GiellaLT provides an infrastructure for rule-based language technology aimed at minority and indigenous languages, and streamlines building anything from keyboards to speech technology.

View GiellaLT on GitHub

Page Content

Error markup

We want to extend (some of) the corpus files with markup for spelling and other errors, to use them as gold standards for testing our spellers (and in the future other tools as well). The markup is done manually, and needs to follow certain rules.

Language-specific markup

Markup TYPES

We differentiate between different types of errors that people make, depending on the type of analysis needed to detect and correct the error. We also use the annotation for errors in learner texts.

Synopsis (explanations, see below)

Unclassified errors

TEMPLATE: {wrong}§{correct}

Errors of unknown type. By default such errors will be treated as spelling errors (see below). In the resulting xml, the name of the element will be <error>.
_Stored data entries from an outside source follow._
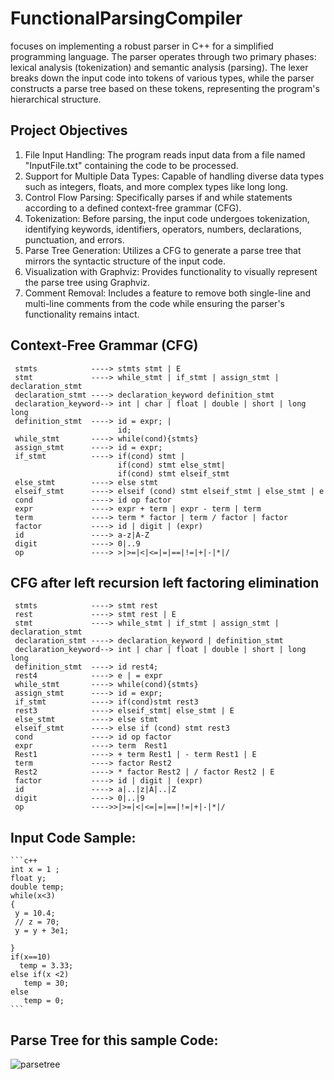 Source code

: # FunctionalParsingCompiler
focuses on implementing a robust parser in C++ for a simplified programming language. The parser operates through two primary phases: lexical analysis (tokenization) and semantic analysis (parsing). The lexer breaks down the input code into tokens of various types, while the parser constructs a parse tree based on these tokens, representing the program's hierarchical structure.


## Project Objectives

1. File Input Handling: The program reads input data from a file named "InputFile.txt" containing the code to be processed. 
2. Support for Multiple Data Types: Capable of handling diverse data types such as integers, floats, and more complex types like long long.
3. Control Flow Parsing: Specifically parses if and while statements according to a defined context-free grammar (CFG).
4. Tokenization: Before parsing, the input code undergoes tokenization, identifying keywords, identifiers, operators, numbers, declarations, punctuation, and errors.  
5. Parse Tree Generation: Utilizes a CFG to generate a parse tree that mirrors the syntactic structure of the input code. 
6. Visualization with Graphviz: Provides functionality to visually represent the parse tree using Graphviz. 
7. Comment Removal: Includes a feature to remove both single-line and multi-line comments from the code while ensuring the parser's functionality remains intact.

## Context-Free Grammar (CFG)

     stmts            ----> stmts stmt | E 
     stmt             ----> while_stmt | if_stmt | assign_stmt | declaration_stmt
     declaration_stmt ----> declaration_keyword definition_stmt
     declaration_keyword--> int | char | float | double | short | long long
     definition_stmt  ----> id = expr; |
                            id;
     while_stmt       ----> while(cond){stmts}
     assign_stmt      ----> id = expr;
     if_stmt          ----> if(cond) stmt |
                            if(cond) stmt else_stmt|
                            if(cond) stmt elseif_stmt
     else_stmt        ----> else stmt 
     elseif_stmt      ----> elseif (cond) stmt elseif_stmt | else_stmt | e
     cond             ----> id op factor 
     expr             ----> expr + term | expr - term | term
     term             ----> term * factor | term / factor | factor
     factor           ----> id | digit | (expr)
     id               ----> a-z|A-Z
     digit            ----> 0|..9
     op               ----> >|>=|<|<=|=|==|!=|+|-|*|/

 ## CFG after left recursion left factoring elimination
     stmts            ----> stmt rest
     rest             ----> stmt rest | E
     stmt             ----> while_stmt | if_stmt | assign_stmt | declaration_stmt
     declaration_stmt ----> declaration_keyword | definition_stmt
     declaration_keyword--> int | char | float | double | short | long long
     definition_stmt  ----> id rest4;
     rest4            ----> e | = expr 
     while_stmt       ----> while(cond){stmts}
     assign_stmt      ----> id = expr;
     if_stmt          ----> if(cond)stmt rest3
     rest3            ----> elseif_stmt| else_stmt | E
     else_stmt        ----> else stmt
     elseif_stmt      ----> else if (cond) stmt rest3
     cond             ----> id op factor
     expr             ----> term  Rest1
     Rest1            ----> + term Rest1 | - term Rest1 | E
     term             ----> factor Rest2
     Rest2            ----> * factor Rest2 | / factor Rest2 | E
     factor           ----> id | digit | (expr)
     id               ----> a|..|z|A|..|Z
     digit            ----> 0|..|9
     op               ---->>|>=|<|<=|=|==|!=|+|-|*|/


  ## Input Code Sample: 
    ```c++
    int x = 1 ;
    float y;
    double temp;
    while(x<3)
    {
     y = 10.4;
     // z = 70;
     y = y + 3e1;
     
    }
    if(x==10)
      temp = 3.33;
    else if(x <2)
       temp = 30;
    else
       temp = 0;
    ```

  ## Parse Tree for this sample Code:
![parsetree](https://github.com/sara-salah1/FunctionalParsingCompiler/assets/67710906/856d8726-547e-4501-92cb-fb3086397939)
    Hm. maahta {son}${pcle,vowc|sån} ahte tjoeverem {{daab}${dem,con|daam} bloggen
    {{darjoedh}${verb,vow|darjodh}}}£{noun,x,acksg,gensg,case|daam bloggem darjodh}
    {{vytnije}${noun,mix|vætnoe} {bloggine}}§{x,x|vætnoebloggine}.

Orthographic errors, non-words

TEMPLATE: {wrong}${error classification|correct}

Traditional misspellings confined to single (error) strings, that is, errors that don’t need an analysis of the surrounding words to be detected and corrected. In the resulting xml, the element is named <errorort>. These errors do always lead to non-words in the text, such that a speller should be able to detect them.

Orthographic errors, real-words

TEMPLATE: {wrong}¢{error classification|correct} (almost same as for non-words, see above)

Misspellings confined to single words, but still need an analysis of the surrounding words to be detected and corrected. In the resulting xml, the element is named <errorortreal> These errors, although orthographical in nature, lead to other. real words, such that a traditional speller is unable to detect them.

Morpho-syntactic errors

TEMPLATE: {wrong form}£{pos,gf,cat,orig,errtype|correct form}

Errors that require an analysis of (parts of) the sentence or surrounding words to be detected and corrected. In the resulting xml, the element is named <errormorphsyn>.

Syntactic errors

TEMPLATE: {redundantword}¥{pos,redun|} OR {word}¥{pos, missing|word missingword} OR word order errors {word1 word2}¥{pos_word1,wo|word2 word1} OR wrong clause type

Also these errors require a partial or full analysis of (parts of) the sentence or surrounding words to be detected and corrected. In the resulting xml, the element is named <errorsyn>.

Lexical errors

TEMPLATE: {wrong}€{wrong PoS,correct PoS|correct}

Errors where the real error is only in the chosen word used, that is, another word would be better or correct; to be able to detect and correct such errors, we need in addition to syntactic analysis also a dictionary component with sufficiently rich syntactic and semantic markup of the entries, as well as syntactic and semantic disambiguation. The possibility to detect and correct this type of errors is probably not in the nearest future, but the need to mark up texts for these errors is real now. In the resulting xml, the element is named <errorlex>.

Formatting errors

TEMPLATE: {wrong}‰{error classification|correct}

Formatting errors include punctuation, hyphens, citation marks and spacing.

Foreign language errors

TEMPLATE: {wrong}∞{error classification}

Formatting errors include text in foreign language and urls.

Markup SCOPE

We differentiate between different types of errors that people make, depending on the type of analysis needed to detect and correct the error. We also use the annotation for errors in learner texts.

Nesting

All types can be nested, this is still a bit undecided and will be updated in a bit. That is, the following nesting is allowed: formatting > syntactic > morpho-syntactic > lexical > spelling > syntactic compound.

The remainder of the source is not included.